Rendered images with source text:
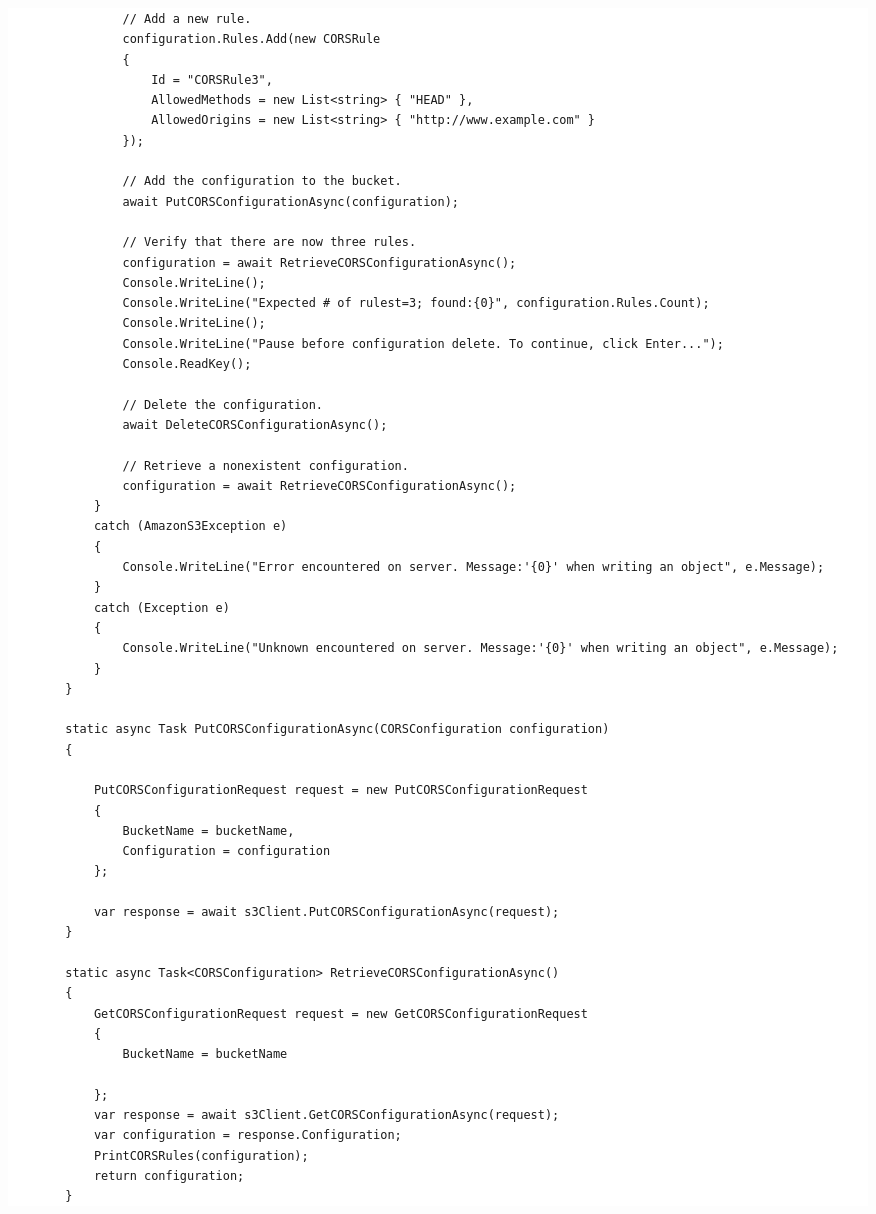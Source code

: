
 ```
                // Add a new rule.
                configuration.Rules.Add(new CORSRule
                {
                    Id = "CORSRule3",
                    AllowedMethods = new List<string> { "HEAD" },
                    AllowedOrigins = new List<string> { "http://www.example.com" }
                });

                // Add the configuration to the bucket. 
                await PutCORSConfigurationAsync(configuration);

                // Verify that there are now three rules.
                configuration = await RetrieveCORSConfigurationAsync();
                Console.WriteLine();
                Console.WriteLine("Expected # of rulest=3; found:{0}", configuration.Rules.Count);
                Console.WriteLine();
                Console.WriteLine("Pause before configuration delete. To continue, click Enter...");
                Console.ReadKey();

                // Delete the configuration.
                await DeleteCORSConfigurationAsync();

                // Retrieve a nonexistent configuration.
                configuration = await RetrieveCORSConfigurationAsync();
            }
            catch (AmazonS3Exception e)
            {
                Console.WriteLine("Error encountered on server. Message:'{0}' when writing an object", e.Message);
            }
            catch (Exception e)
            {
                Console.WriteLine("Unknown encountered on server. Message:'{0}' when writing an object", e.Message);
            }
        }

        static async Task PutCORSConfigurationAsync(CORSConfiguration configuration)
        {

            PutCORSConfigurationRequest request = new PutCORSConfigurationRequest
            {
                BucketName = bucketName,
                Configuration = configuration
            };

            var response = await s3Client.PutCORSConfigurationAsync(request);
        }

        static async Task<CORSConfiguration> RetrieveCORSConfigurationAsync()
        {
            GetCORSConfigurationRequest request = new GetCORSConfigurationRequest
            {
                BucketName = bucketName

            };
            var response = await s3Client.GetCORSConfigurationAsync(request);
            var configuration = response.Configuration;
            PrintCORSRules(configuration);
            return configuration;
        }

```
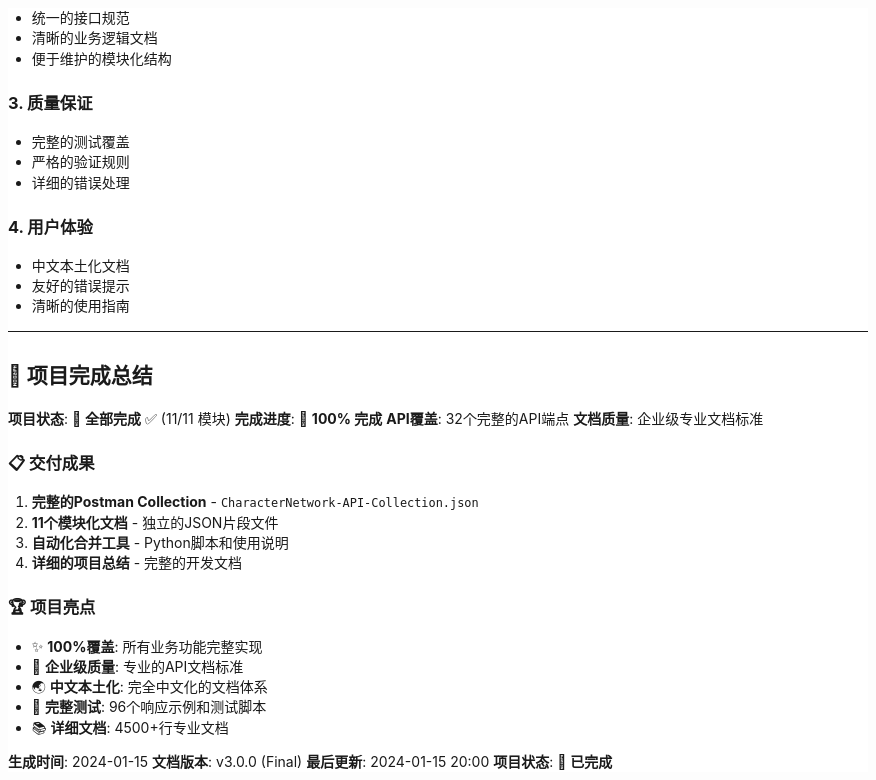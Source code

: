 - 统一的接口规范
- 清晰的业务逻辑文档
- 便于维护的模块化结构

### 3. 质量保证

- 完整的测试覆盖
- 严格的验证规则
- 详细的错误处理

### 4. 用户体验

- 中文本土化文档
- 友好的错误提示
- 清晰的使用指南

---

## 🎊 项目完成总结

**项目状态**: 🎉 **全部完成** ✅ (11/11 模块)
**完成进度**: 💯 **100% 完成**
**API覆盖**: 32个完整的API端点
**文档质量**: 企业级专业文档标准

### 📋 交付成果

1. **完整的Postman Collection** - `CharacterNetwork-API-Collection.json`
2. **11个模块化文档** - 独立的JSON片段文件
3. **自动化合并工具** - Python脚本和使用说明
4. **详细的项目总结** - 完整的开发文档

### 🏆 项目亮点

- ✨ **100%覆盖**: 所有业务功能完整实现
- 🔧 **企业级质量**: 专业的API文档标准
- 🌏 **中文本土化**: 完全中文化的文档体系
- 🧪 **完整测试**: 96个响应示例和测试脚本
- 📚 **详细文档**: 4500+行专业文档

**生成时间**: 2024-01-15
**文档版本**: v3.0.0 (Final)
**最后更新**: 2024-01-15 20:00
**项目状态**: 🎯 **已完成**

Problem to solve: Where a line above holds the string "bucketName", show that line.

Task result:
                BucketName = bucketName,
                BucketName = bucketName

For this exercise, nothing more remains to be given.